Here we are in midsummer, the time of year when suppliers are pressing to obtain critical year-end orders. Field salespeople are on the road again. But we hear the same cautions we’ve been hearing for years. There are a declining number of traveling salespeople—fewer people want to deal with the travails of the road. Traveling is becoming more dangerous. There are fewer retailers, and they’re now farther apart. Retailers are reluctant to make appointments. And suppliers are asking if orders obtained on the road will offset costs of salaries, travel, insurance, fuel, and hotels.
All this is true and has been for a while. Many companies have cut out road sales, combined territories, leaned more heavily on sales generated at trade shows, or beefed up home-office support. Those selling to the major chains have long used dedicated home-office salespeople to manage their accounts, but this has not been true of companies selling to independents. They have depended more heavily on trade shows and established customer relations to further their business.

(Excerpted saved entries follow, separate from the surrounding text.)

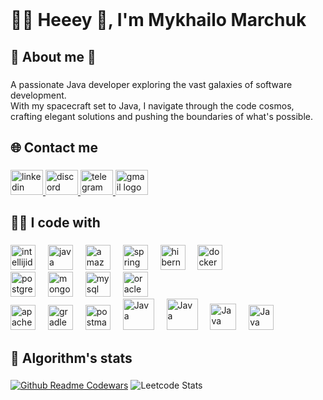 <br clear="both">
<h1>👨‍🚀 Heeey 👋, I'm Mykhailo Marchuk</h1>

###

<h2 align="left">💫 About me 🚀</h2>

###

<p align="left">A passionate Java developer exploring the vast galaxies of software development. <br>With my spacecraft set to Java, I navigate through the code cosmos, crafting elegant solutions and pushing the boundaries of what's possible.</p>

###

<h2 align="left">🌐 Contact me</h2>

###

<div align="left">
  <a href="https://www.linkedin.com/in/mishaakamichael999/" target="_blank">
    <img src="https://raw.githubusercontent.com/maurodesouza/profile-readme-generator/master/src/assets/icons/social/linkedin/default.svg" width="52" height="40" alt="linkedin logo"  />
  </a>
  <a href="https://discord.com/users/305286806662807566" target="_blank">
    <img src="https://raw.githubusercontent.com/maurodesouza/profile-readme-generator/master/src/assets/icons/social/discord/default.svg" width="52" height="40" alt="discord logo"  />
  </a>
  <a href="https://t.me/mishaakamichael999" target="_blank">
    <img src="https://raw.githubusercontent.com/maurodesouza/profile-readme-generator/master/src/assets/icons/social/telegram/default.svg" width="52" height="40" alt="telegram logo"  />
  </a>
  <a href="mailto:mishaakamichael999@gmail.com" target="_blank">
    <img src="https://raw.githubusercontent.com/maurodesouza/profile-readme-generator/master/src/assets/icons/social/gmail/default.svg" width="52" height="40" alt="gmail logo"  />
  </a>
</div>

###

<h2 align="left">👨‍💻 I code with</h2>

###

<div align="left">
<img src="https://skillicons.dev/icons?i=idea" height="40" alt="intellijidea logo"  />
  <img width="12" />
  <img src="https://cdn.jsdelivr.net/gh/devicons/devicon/icons/java/java-original.svg" height="40" alt="java logo"  />
  <img width="12" />


  <img src="https://cdn.simpleicons.org/amazonaws/232F3E" height="40" alt="amazonwebservices logo"  />
  <img width="12" />
  <img src="https://skillicons.dev/icons?i=spring" height="40" alt="spring logo"  />
  <img width="12" />
  <img src="https://skillicons.dev/icons?i=hibernate" height="40" alt="hibernate logo"  />
  <img width="12" />
  <img src="https://skillicons.dev/icons?i=docker" height="40" alt="docker logo"  />
  <img width="12" />

</div>

<div>
 <img src="https://skillicons.dev/icons?i=postgres" height="40" alt="postgresql logo"  />
  <img width="12" />
  <img src="https://skillicons.dev/icons?i=mongodb" height="40" alt="mongodb logo"  />
  <img width="12" />
  <img src="https://skillicons.dev/icons?i=mysql" height="40" alt="mysql logo"  />
  <img width="12" />
  <img src="https://cdn.simpleicons.org/oracle/F80000" height="40" alt="oracle logo"  /><img width="12" />
</div>

<div>
 <img src="https://skillicons.dev/icons?i=maven" height="40" alt="apachemaven logo"  />
  <img width="12" />
  <img src="https://cdn.simpleicons.org/gradle/02303A" height="40" alt="gradle logo"  />
  <img width="12" />
  <img src="https://skillicons.dev/icons?i=postman" height="40" alt="postman logo"  />
  <img width="12" />

<img src="https://user-images.githubusercontent.com/25181517/183892181-ad32b69e-3603-418c-b8e7-99e976c2a784.png" alt="Java" width="50" height="50">
 <img width="12" />
<img src="https://user-images.githubusercontent.com/25181517/117533873-484d4480-afef-11eb-9fad-67c8605e3592.png" alt="Java" width="50" height="50">
 <img width="12" />
<img src="https://user-images.githubusercontent.com/25181517/192107858-fe19f043-c502-4009-8c47-476fc89718ad.png" alt="Java" width="42" height="42">
 <img width="12" />
<img src="https://user-images.githubusercontent.com/25181517/186711335-a3729606-5a78-4496-9a36-06efcc74f800.png" alt="Java" width="40" height="40">
 <img width="12" />
</div>

###

<h2 align="left">🧮 Algorithm's stats</h2>

###
[![Github Readme Codewars](https://codewars-stats-ignacio-cuadra.vercel.app/?username=mishaakamichael999&theme=dracula)](https://github.com/ignacio-cuadra/github-readme-codewars)
![Leetcode Stats](https://leetcard.jacoblin.cool/JacobLinCool?theme=unicorn)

Are we seeing the beginning of the end of the age of jewelry salespeople traveling the road? I hope not. There are distinct advantages. Suppliers have an opportunity to sell on the retailer’s home turf, where merchandising and buying decisions are best made. The salesperson can see the nature of the retailer’s business and how best to augment that business. And that information can be brought back to the home office.
That scenario may sound simple, but both retailer and supplier need to be far more proactive to make in-store sales most beneficial, especially these days. And it takes some thought to overcome the disadvantages noted above. Retailers need to plan days to see lines. One very good retailer I spoke to has “appointment days” and feels it’s important to see new lines all the time. He’s right. Such planning means developing good merchandising matrices that deliver critical information on what is selling, what categories and price points need a boost, which lines are doing well and which not, and having room for bringing in exciting new collections when they’re found.
Retailers need to be forthright with suppliers about what they need before inviting them to the store. To begin with, answer the phone! Have someone in the store responsible for taking new vendor calls and for setting out requirements. For example, ask for, via e-mail, a description of the product and price ranges, supplier’s terms and support offered, and images and prices. (If a supplier can’t at least do all that, then pass.) If images and prices look interesting, two or three sample pieces on memo for inspection could follow. Quality and workmanship could be checked firsthand. (Here again, if a supplier cannot send first-class pieces to a prospective retailer, pass.) The supplier could then also send press kits, brochures, etc., that further describe their advantages. If all that checks out, then all the drawbacks of a field trip to the store are offset by a maximized chance of success.
Retailers also should give thought to safety. A salesperson walking into a store with a line is too easily spotted by thieves. Perhaps there is a better way to set up a sales meeting. A retailer could see representative samples of different design groups and the balance as images on a laptop or catalog. A supplier should be able to easily develop a presentation that uses live pieces and images coherently. Perhaps the live pieces could be sent by courier the day before the presentation, if that is practical.
Such an approach requires active cooperation between supplier and retailer, but the advantages are clear. It saves time and cost for everyone. It also means that both sides need to take a professional and thorough approach to finding customers or sources.
In-store sales presentations by suppliers should not go away.